A Great Green Desert: Into The Pit

Ryan Griffis

"A Great Green Desert: Into the Pit", digital photomontage from original photographs by Ryan Griffis, 2018.

If you drive through the flat territories of Illinois, Indiana, or Iowa — US states that form the center of a region known as the “corn belt” — you are almost certainly going to be surrounded by vast rows of corn and soybeans for much of the time. On the ground, stalks of corn create eight-foot-tall corridors along state and county roads from mid-summer through the fall. Throughout the summer, the much shorter, and leafy, soybean plants resemble a vast, green shag carpet that extends to the horizon. From the vantage point of a plane approaching a regional airport, the rectangular fields of these two plants form a monochromatic patchwork of greens, yellows and browns that change with the seasons. Without knowing much about these crops, it’s possible to imagine yourself in a bucolic territory of agrarian splendor; a Grant Wood painting come to life. As you drive through endless corn corridors and soy carpets, you might be awed by their horizontal reach and scale — an endless expanse of a single substance, like the ocean. Considering the sheer energy and power needed to plant and harvest these fields, year after year, you might experience something like the sublime. But, with more historical and material knowledge, standing on the edge of a field planted with corn or soy can resemble the experience of standing on the edge of an open-pit mine. This story begins by leaping from the edge of the mine, into the pit.

I. Where There’s Loading, There’s Unloading

It’s loud and dusty. The dust is heavy and oily and it sticks to everything: the machines, the ground, our clothing, the lenses of our cameras. The head engineer is telling us how things work, but it’s hard to hear, and harder to concentrate with the simultaneously ear-piercing and gut-rumbling noise emanating from the hulking steel machine operating in front of us. We’re at a grain-loading terminal in the town of Belle Chasse on the Mississippi River in Louisiana, looking at a “continuous barge unloader” that is made by Heyl Patterson, a Pittsburgh-based manufacturer of heavy machinery. This imposing device consists of a series of large buckets running in a loop, designed to scoop up dry bulk commodities from loaded barges. Each bucket can hold about 1,500 pounds of corn or soy, enabling the machine to move four million pounds per hour. As we’re watching, it’s unloading soy from river barges originating in the Upper Midwest. Once unloaded and graded for quality, this soy will fill a waiting Panamax ship bound for China, where most of it will be used as animal feed.[1] China, where soybeans were originally cultivated from wild varieties in the highlands thousands of years ago, is now the largest importer of soy, bringing in over 92 million tons in 2016/2017, mostly from the US and Brazil.[2] Soy farms currently occupy 120 million hectares around the world, and have been increasing by more than 5% each year.

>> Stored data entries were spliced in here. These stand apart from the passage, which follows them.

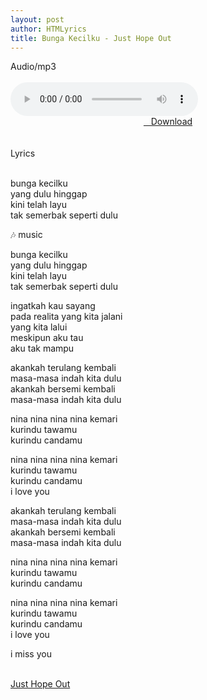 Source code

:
 ```yaml
---
layout: post
author: HTMLyrics
title: Bunga Kecilku - Just Hope Out
---
```


<div class="htl">Audio/mp3</div><br />

<audio class='js-player' style="--plyr-color-main: #212121;" controls>
<source src="https://drive.google.com/uc?authuser=0&id=1PJOYF6MwYB5KgOpA7efgXPlhBYigfi6a&export=download" type="audio/mp3">
</audio><br />

<center>
<a href="/download/bungakecilku-justhopeout" class="hbt"><i class="fa fa-chevron-down" aria-hidden="true"></i>&nbsp; &nbsp;Download</a>
</center><br />
<br />

<div class="htl">Lyrics</div><br />

bunga kecilku<br />
yang dulu hinggap<br />
kini telah layu<br />
tak semerbak seperti dulu<br />

🎶 music<br />

bunga kecilku<br />
yang dulu hinggap<br />
kini telah layu<br />
tak semerbak seperti dulu<br />

ingatkah kau sayang<br />
pada realita yang kita jalani<br />
yang kita lalui<br />
meskipun aku tau<br />
aku tak mampu<br />

akankah terulang kembali<br />
masa-masa indah kita dulu<br />
akankah bersemi kembali<br />
masa-masa indah kita dulu<br />

nina nina nina nina kemari<br />
kurindu tawamu<br />
kurindu candamu<br />

nina nina nina nina kemari<br />
kurindu tawamu<br />
kurindu candamu<br />
i love you<br />

akankah terulang kembali<br />
masa-masa indah kita dulu<br />
akankah bersemi kembali<br />
masa-masa indah kita dulu<br />

nina nina nina nina kemari<br />
kurindu tawamu<br />
kurindu candamu<br />

nina nina nina nina kemari<br />
kurindu tawamu<br />
kurindu candamu<br />
i love you<br />

i miss you<br />
<br />

<i class="fa fa-hashtag" aria-hidden="true"></i>
<a href="/artist/justhopeout">Just Hope Out</a>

digital photomontage from original photographs by Ryan Griffis, 2018

II. Harvesting Space

The harvesters seemed to hover above the ground amidst an endless expanse of cleared land. As the sun set behind them, they looked like unmanned vehicles designed to traverse Mars, piloted remotely by some distant operator. Our hosts invited us to climb into the cabins as they completed the day’s harvest. We rode back and forth, in 100-meter laps, listening to classic rock and stopping only to unload the mechanically separated corn into large trucks waiting nearby. In the last hours, the only things visible were the glowing controls of the cabin and several feet of cornrows illuminated by the advancing combines’ headlights. It was a pleasant evening in June and we were somewhere near the town of Sinop in the North of the agricultural “frontier” state of Mato Grosso in western Brazil. The scene could have been mistaken for Central Illinois, sometime in late fall. We were on a fazenda, or plantation, that would dwarf most US corn farms. Several months earlier, these workers were riding over this same land, in similar machines, harvesting soy. This harvest was of the second corn crop, known as safrinha, which is planted after the main soybean crop, coming in its turn after an earlier corn crop, for a total of three harvests per year.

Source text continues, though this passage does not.